▶ _Given data_:
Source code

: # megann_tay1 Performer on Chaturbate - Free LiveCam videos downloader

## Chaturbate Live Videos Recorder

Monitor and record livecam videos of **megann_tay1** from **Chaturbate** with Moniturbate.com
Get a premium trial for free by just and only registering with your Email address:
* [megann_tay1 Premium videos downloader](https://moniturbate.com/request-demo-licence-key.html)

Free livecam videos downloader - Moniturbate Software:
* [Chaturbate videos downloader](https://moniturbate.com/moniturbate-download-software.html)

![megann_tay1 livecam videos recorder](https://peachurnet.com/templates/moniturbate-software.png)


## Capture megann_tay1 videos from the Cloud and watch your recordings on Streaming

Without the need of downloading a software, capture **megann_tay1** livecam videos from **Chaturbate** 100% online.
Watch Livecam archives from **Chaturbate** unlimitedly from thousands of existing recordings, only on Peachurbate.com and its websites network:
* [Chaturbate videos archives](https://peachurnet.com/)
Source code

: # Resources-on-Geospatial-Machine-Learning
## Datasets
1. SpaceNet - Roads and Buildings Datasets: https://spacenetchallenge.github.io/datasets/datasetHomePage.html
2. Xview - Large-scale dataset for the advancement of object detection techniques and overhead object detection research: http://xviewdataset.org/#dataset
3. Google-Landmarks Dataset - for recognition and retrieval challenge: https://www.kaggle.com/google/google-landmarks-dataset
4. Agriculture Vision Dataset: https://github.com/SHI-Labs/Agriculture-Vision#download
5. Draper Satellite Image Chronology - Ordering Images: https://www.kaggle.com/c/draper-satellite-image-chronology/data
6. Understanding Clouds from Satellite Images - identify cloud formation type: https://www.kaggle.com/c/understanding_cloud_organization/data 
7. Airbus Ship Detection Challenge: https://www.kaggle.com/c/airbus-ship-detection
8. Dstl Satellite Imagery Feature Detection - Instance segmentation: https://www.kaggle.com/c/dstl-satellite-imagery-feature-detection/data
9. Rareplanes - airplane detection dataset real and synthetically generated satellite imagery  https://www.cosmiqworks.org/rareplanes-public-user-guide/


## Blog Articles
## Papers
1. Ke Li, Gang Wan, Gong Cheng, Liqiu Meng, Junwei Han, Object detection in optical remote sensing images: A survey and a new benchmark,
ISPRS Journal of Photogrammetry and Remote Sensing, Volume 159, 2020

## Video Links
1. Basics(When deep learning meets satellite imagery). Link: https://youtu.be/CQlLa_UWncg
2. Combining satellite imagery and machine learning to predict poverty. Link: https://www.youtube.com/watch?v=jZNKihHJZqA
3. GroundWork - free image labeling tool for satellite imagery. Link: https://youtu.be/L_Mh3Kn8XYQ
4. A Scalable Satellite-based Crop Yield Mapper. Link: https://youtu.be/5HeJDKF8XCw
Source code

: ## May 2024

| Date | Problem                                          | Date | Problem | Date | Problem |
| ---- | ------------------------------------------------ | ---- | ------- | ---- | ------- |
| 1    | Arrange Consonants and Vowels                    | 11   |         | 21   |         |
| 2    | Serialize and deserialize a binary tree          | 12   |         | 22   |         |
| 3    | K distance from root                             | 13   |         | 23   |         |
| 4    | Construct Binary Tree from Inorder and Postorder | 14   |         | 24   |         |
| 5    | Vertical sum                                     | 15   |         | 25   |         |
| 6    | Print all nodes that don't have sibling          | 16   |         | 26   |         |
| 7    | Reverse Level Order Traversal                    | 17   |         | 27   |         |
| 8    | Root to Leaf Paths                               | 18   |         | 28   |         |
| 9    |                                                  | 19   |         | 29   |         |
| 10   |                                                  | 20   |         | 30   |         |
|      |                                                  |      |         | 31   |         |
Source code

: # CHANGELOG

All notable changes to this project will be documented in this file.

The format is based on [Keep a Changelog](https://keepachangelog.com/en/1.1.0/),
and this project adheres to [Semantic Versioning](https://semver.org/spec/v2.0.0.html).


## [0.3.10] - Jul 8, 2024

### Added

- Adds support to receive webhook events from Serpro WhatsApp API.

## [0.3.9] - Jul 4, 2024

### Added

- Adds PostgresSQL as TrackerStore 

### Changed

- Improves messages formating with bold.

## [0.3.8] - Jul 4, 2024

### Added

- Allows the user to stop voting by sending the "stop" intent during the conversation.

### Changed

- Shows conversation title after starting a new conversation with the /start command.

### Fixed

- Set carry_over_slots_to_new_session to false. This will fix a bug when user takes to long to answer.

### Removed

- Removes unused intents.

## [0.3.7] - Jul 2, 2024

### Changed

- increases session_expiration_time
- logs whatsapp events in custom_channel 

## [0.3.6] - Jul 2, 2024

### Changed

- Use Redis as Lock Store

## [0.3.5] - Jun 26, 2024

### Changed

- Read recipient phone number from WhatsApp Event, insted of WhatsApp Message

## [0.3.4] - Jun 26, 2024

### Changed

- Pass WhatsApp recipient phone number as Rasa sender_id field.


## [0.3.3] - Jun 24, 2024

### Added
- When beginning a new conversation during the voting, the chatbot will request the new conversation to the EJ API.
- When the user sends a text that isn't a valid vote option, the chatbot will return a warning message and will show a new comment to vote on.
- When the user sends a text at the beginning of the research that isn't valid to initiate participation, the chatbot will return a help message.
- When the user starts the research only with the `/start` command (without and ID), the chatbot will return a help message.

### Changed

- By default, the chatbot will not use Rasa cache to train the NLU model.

▶ _Task instructions_:
Scan the listing above. Gather each line that contains the word "research".

▶ _Worked solution_:
2. Xview - Large-scale dataset for the advancement of object detection techniques and overhead object detection research: http://xviewdataset.org/#dataset
- When the user sends a text at the beginning of the research that isn't valid to initiate participation, the chatbot will return a help message.
- When the user starts the research only with the `/start` command (without and ID), the chatbot will return a help message.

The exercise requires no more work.